At times, something as commonplace as a bus-stand can provoke you to write something. I passed one while returning home today and it instantly had be reminiscing. This made me think about how my college didn’t even have a bus—stand! It was this very girl, two years ago, who went to college with a wry face, constantly whining that our busses were not on time despising this mode of transport.
The third week of college, I remember having first boarded a bus from the relatively peaceful NR Colony to Gowdanapalya, with my over-protective mom pleading another student to ‘help me out’. It was a new world to me, travelling alone like that. People pushed you, you somehow forced yourself to hang onto a piece of metal, and that’s all the space you got. You could never sit down, because every bus has fat bossy women or wobbly old men. You were still a kid who was squeezed against the window to make place for four people. Oh, I couldn’t stop ranting about it.

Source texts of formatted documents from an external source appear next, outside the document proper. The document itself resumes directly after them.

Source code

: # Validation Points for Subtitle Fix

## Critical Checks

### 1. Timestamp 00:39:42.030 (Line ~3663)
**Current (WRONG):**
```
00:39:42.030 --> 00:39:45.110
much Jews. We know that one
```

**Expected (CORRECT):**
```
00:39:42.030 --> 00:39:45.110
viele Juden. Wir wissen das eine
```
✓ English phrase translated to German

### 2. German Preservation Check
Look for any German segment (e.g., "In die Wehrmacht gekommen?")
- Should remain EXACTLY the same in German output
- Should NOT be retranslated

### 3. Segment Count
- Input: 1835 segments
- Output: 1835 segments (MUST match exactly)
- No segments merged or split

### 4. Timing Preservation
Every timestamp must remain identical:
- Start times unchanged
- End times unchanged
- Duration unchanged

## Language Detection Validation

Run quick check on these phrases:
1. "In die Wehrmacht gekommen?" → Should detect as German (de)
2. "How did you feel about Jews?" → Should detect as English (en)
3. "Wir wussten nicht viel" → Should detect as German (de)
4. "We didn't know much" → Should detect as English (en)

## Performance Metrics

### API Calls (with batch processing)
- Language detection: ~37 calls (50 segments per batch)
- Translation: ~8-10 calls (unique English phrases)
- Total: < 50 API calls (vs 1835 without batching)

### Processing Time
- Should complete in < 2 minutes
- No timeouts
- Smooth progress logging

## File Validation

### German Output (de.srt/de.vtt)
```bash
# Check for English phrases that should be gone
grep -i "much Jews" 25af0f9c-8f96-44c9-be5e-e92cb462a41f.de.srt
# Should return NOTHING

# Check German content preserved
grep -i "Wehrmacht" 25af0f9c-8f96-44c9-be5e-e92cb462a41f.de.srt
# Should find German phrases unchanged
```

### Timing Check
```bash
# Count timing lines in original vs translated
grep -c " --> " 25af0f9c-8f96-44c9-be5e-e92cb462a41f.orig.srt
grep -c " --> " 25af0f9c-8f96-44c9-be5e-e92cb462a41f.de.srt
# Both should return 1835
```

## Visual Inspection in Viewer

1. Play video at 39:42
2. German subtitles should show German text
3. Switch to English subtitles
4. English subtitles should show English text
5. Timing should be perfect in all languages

And then, it was monsoon season. My college bus-stand is nowhere, so all of us assembled like stranded travelers in front of this filthy bakery by the roadside (which was great for the bakery, I’m sure). The roads weren’t tarred properly, so the sludge of previous rains still lingered, making everything look muddier than ever. We had street dogs too, some which looked seriously rabid….they were always prompt to clean up that piece of cake you might have dropped. And people who barked worse than dogs, campaigning for a new tutorial which had opened up somewhere, promising you instant success in IIT. Beggars dropped by occasionally, adamant not to go away until you handed them money. I boarded the bus cursing my fate that day, but then someone tapped me on the shoulder, and I was pleasantly surprised to find a classmate from school smiling back at me.
As the days progressed, I chanced upon so many things in bus 210 N. I met my old school friends on it, once, even my tution teacher’s mom, and my biology lecturer. (Didn’t know whether to shout ‘goodmorning mam’ or pretend not to know her!). Sometimes, old men who would start rambling about their college days without any provocation, and even my college friends followed me all the way home on the bus, to wave me off. Life on a public bus can throw weird and unpredictable surprises at you. Two years later, I tell a different story. There is nothing quite like a bunch of college students travelling home by bus, gossiping their heads off about the new movie in town, blissfully unaware of where the journey will take them. There was a charm to that which I had forgotten to realize, and when I did, life had already moved on. Memories are strange….they make you enjoy those experiences which you most despised some years ago, and there is a charm to that too, which is quite difficult to explain.